Что тогда вспоминаешь?
Разлив.
…Ты на лодке
скользишь среди палок
и вдруг понимаешь,
что едешь по небу,
что это вершины
затопленных ив,
и под ними резвятся
щурята и плотки,
а ниже – лощины,
луга заливные,
просёлки ветвятся,
бегут облака
от весла врассыпную,
и весь этот Китеж
русалок и рыб,
и вся эта небыль –
разлив,
…которого ты
никогда не увидишь,
и близко не встанут
твои многоточья
с его многоводьем,
но память листает
картинки и лица,
и там, у воды
тебя папа всё учит:
«Чтоб ехали прямо,
ты после гребка
подворачивай вправо.
Табань! Проверяем жерлицы…»
Да. Точно. Пора,
подвернув,
подтабанив,
проверив,
понять,
нацарапать на память,
что очень условен разрыв,
что жизнь – не река,
а разлив.
Сентенциозное размышление у рыбных рядов
Верить можно только рыбьим глазам:
Врут безбожно что продавцы, что поэты;
Вам и себе вру, в том числе, я сам;
Впрочем, речь сейчас не об этом.
Сейчас – рыбий глаз. Если бездна его глубока,
Перламутровый он, прозрачный и ясный,
Значит, славными будут жарёха или уха;
Были рыбьи жизнь и смерть не напрасны.
Но если глаз мутный, пялится тусклой дырой,
То сколько ни говори: просто специй побольше надо,
Как ни убеждай себя, что свежесть бывает второй –
Тебе не укрыться от смрада и трупного яда.
Не то у людей: последний дурак и злодей
Не мыслят себя ни дебилами, ни подлецами,
И я не знаю глупее и гаже затей,
Чем затеянных с самыми светлыми,
проникновеннейшими глазами.
Ч. т. д. и ответ: честность и чистота –
Только в бессмысленных глазах мёртвой рыбы.
Я смотрел в них и думал. Вот зачем оно, всё вот это, вот так?
Ведь мы ж, это, в общем-то тоже, наверно, могли бы?
Ан нет.
Стишок как я разбил и клеил горшок
Разбитую чашку можно склеить, но звенеть она уже не будет.
Народная мудрость
Был звенящий горшок – лет, наверное, двести: глазурь, и узор, и округлый изгиб. Моего деревенского лета примета и вообще – безмятежного детства. Папа только его и ещё где-то два-три предмета взял с собой, дом продав, навсегда уходя из станковской* избы.

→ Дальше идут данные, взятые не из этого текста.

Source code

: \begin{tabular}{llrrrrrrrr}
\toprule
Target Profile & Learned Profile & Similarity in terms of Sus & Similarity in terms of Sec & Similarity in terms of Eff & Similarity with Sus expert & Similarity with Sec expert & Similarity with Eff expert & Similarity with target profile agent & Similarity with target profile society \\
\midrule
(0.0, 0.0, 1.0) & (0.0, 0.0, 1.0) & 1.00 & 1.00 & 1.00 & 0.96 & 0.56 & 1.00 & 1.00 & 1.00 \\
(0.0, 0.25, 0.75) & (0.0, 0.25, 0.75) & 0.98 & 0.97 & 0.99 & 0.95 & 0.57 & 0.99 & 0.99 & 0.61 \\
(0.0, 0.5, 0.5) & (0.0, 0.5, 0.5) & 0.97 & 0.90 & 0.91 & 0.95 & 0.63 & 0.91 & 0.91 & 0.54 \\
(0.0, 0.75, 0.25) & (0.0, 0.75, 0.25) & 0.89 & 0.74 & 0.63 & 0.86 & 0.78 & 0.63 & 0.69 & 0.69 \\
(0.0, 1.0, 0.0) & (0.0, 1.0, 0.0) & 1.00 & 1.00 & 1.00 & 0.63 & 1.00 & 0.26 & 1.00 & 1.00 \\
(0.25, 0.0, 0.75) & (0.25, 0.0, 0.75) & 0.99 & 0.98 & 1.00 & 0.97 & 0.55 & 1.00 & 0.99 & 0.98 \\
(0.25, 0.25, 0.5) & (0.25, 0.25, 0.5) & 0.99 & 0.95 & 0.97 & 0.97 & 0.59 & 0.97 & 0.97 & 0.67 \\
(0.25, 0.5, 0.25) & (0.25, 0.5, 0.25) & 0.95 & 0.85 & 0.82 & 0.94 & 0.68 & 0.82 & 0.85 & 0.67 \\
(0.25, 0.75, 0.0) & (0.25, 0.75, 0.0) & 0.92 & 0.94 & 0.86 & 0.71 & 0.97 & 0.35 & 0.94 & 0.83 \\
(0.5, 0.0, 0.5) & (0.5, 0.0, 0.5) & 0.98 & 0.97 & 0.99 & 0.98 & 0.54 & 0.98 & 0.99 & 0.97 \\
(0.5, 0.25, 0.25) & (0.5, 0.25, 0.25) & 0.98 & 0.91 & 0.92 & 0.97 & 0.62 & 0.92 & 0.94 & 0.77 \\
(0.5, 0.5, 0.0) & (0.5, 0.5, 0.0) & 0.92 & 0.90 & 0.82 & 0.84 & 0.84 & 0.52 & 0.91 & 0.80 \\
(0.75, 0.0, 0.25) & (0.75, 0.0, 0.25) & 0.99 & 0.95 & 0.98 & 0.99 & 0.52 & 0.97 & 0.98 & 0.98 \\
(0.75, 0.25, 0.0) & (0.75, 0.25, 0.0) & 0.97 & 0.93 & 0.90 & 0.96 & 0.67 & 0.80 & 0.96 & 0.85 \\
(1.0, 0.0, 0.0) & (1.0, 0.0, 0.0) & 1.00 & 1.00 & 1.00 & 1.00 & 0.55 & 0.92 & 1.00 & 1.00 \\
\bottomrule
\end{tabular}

Говорил мне, что этот горшок с довоенного времени помнил. Да и я поражался, как бабка – поджара, легка – ловко прыг в чёрный погреб (в Станках говорили: в «подполье»), размешает сметанную плёнку – и лилась из горшка по стаканам река молока.
Я решил увезти его – это не купишь за деньги. Кабы знать наперёд… И ещё по бокам. И назад. Я ж не думал, какие тончайшие стенки гончарили предки! Я же кутал, сдавая в багаж! Идиот. Что ж в кабину-то было не взять?
В общем, сумку открыл – в ней лежат, и скрипят, и глазурью сверкают осколки – их вид так в глазу и стоит. Я старинную крынку по лени и глупости кокнул. И, себя проклиная, решил, по-станковски опять выражаясь, склеи́ть.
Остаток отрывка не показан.